As we sip cold Kingfisher beer on his shady verandah, he tells of the colonial farmers and missionaries (the Bakers, Vincents, and Murphys) who helped establish Kerala’s first rubber estates; about the Syrian Christian families (the Kurians, Pottamkulams, Kottukapallys) who now own most of them; and about his grandfather, who once bought a Studebaker with leopard-skin seats (“real leopard skin – can you believe it?”).

A lot of what you see in a Kerala Homestay like  here is standard Keralan fare: flat-roofed, concrete houses painted in vivid shades of candy and citrus, creaking rust-bucket buses, crowds of schoolchildren in uniform, lines of washing strung across front doors and roadside advertisements for silks, cement and – this being the new India – hedge funds. However, some attractions are far from typical.

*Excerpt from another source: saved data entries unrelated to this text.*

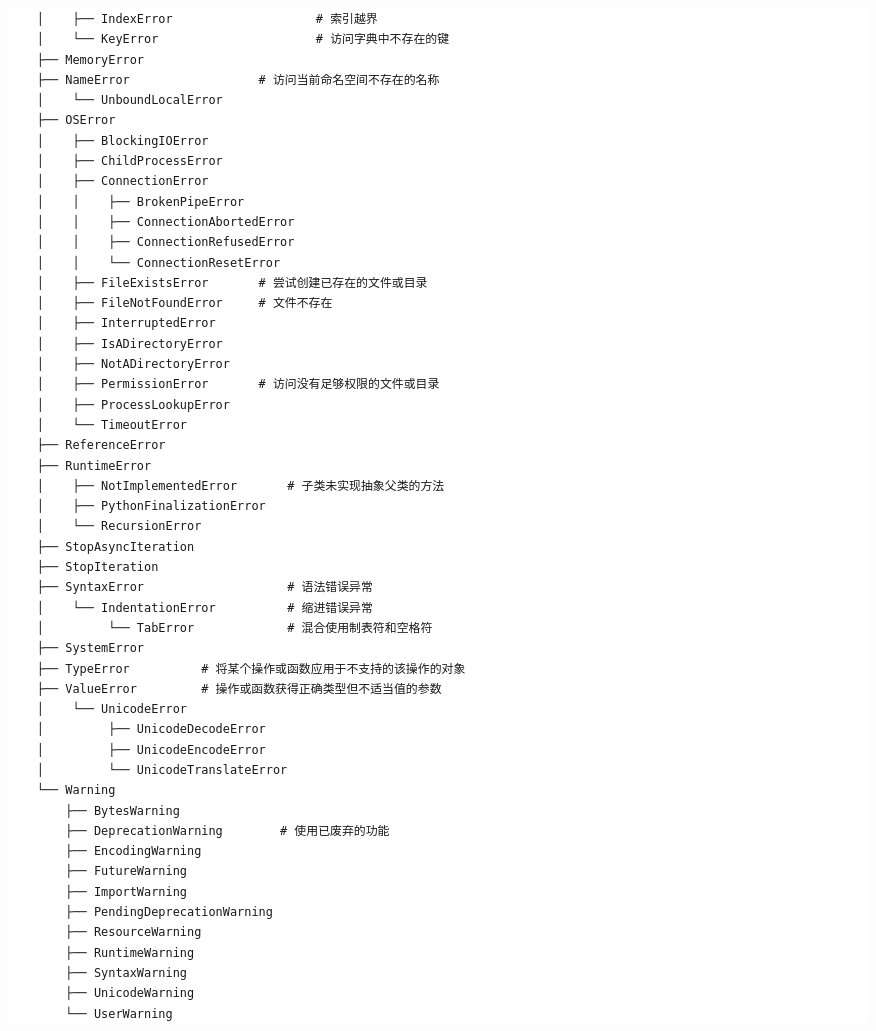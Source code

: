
 ```txt
	│    ├── IndexError                    # 索引越界
	│    └── KeyError                      # 访问字典中不存在的键
	├── MemoryError
	├── NameError                  # 访问当前命名空间不存在的名称
	│    └── UnboundLocalError
	├── OSError
	│    ├── BlockingIOError
	│    ├── ChildProcessError
	│    ├── ConnectionError
	│    │    ├── BrokenPipeError
	│    │    ├── ConnectionAbortedError
	│    │    ├── ConnectionRefusedError
	│    │    └── ConnectionResetError
	│    ├── FileExistsError       # 尝试创建已存在的文件或目录
	│    ├── FileNotFoundError     # 文件不存在
	│    ├── InterruptedError
	│    ├── IsADirectoryError
	│    ├── NotADirectoryError
	│    ├── PermissionError       # 访问没有足够权限的文件或目录
	│    ├── ProcessLookupError
	│    └── TimeoutError
	├── ReferenceError
	├── RuntimeError
	│    ├── NotImplementedError       # 子类未实现抽象父类的方法
	│    ├── PythonFinalizationError
	│    └── RecursionError
	├── StopAsyncIteration
	├── StopIteration
	├── SyntaxError                    # 语法错误异常
	│    └── IndentationError          # 缩进错误异常
	│         └── TabError             # 混合使用制表符和空格符
	├── SystemError
	├── TypeError          # 将某个操作或函数应用于不支持的该操作的对象
	├── ValueError         # 操作或函数获得正确类型但不适当值的参数
	│    └── UnicodeError
	│         ├── UnicodeDecodeError
	│         ├── UnicodeEncodeError
	│         └── UnicodeTranslateError
	└── Warning
		├── BytesWarning
		├── DeprecationWarning        # 使用已废弃的功能
		├── EncodingWarning
		├── FutureWarning
		├── ImportWarning
		├── PendingDeprecationWarning
		├── ResourceWarning
		├── RuntimeWarning
		├── SyntaxWarning
		├── UnicodeWarning
		└── UserWarning
```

On a guided plantation tour, we hike along red-earth paths through industrial-size forests of rubber, where each tall, spindly tree is skirted with a polythene tutu to protect the latex, which drips into a cup strapped to the trunk. Get up before dawn and you can see the “tappers”, torches strapped to their heads, carefully cutting thin strips of bark to release the milky fluid. If you’re really keen you can visit a rubber factory (ah, the sweet smell of coagulating latex and formic acid).

At Bharananganam – a name that encapsulates the timbre of the local Malayalam language – you can visit the tomb of St Alphonsa, India’s first and only female saint, canonised in 2008. Join the crowds of silent pilgrims and pick up a kitsch light-up Alphonsa figurine from a convent-run kiosk of church souvenirs.

With Pottamkulam, we visit the final resting place of John Joseph “JJ” Murphy, who founded India’s first commercial rubber plantation in 1902. He is buried near Koottickal in an overgrown, middle-of-nowhere cemetery, close to the hilltop plantation he used to own. “We’ve a lot to thank him for,” Pottamkulam says as he stands over the Irishman’s grave. Murphy died in 1957 but his portrait hangs above the bar of the once very British Mundakayam Club, where a new generation of planters sips pegs of whisky under ceiling fans. It’s another of Pottamkulam’s recommendations. The club was founded in 1912 and preparations for its centenary celebrations are under way.

For me, though, the joy lies in the simple pleasures of staying at a family-run plantation guesthouse (“the testimony to glorious yesteryears,” Pottamkulam says). And the food is good: Keralan-style, Syrian Christian meatball curries, rice-flour chappatis, appams (rice flour and toddy pancakes), coconutty fish curries with tapioca. We are even treated to a nazarani sadhya feast – 30 tiny spicy dishes served on a banana leaf.

I do love the region’s lush landscapes and tourist-free towns (nobody tries to sell you anything, not even a tuk-tuk ride) but I would travel a long way for one of Anju Abraham’s banana-flower patties.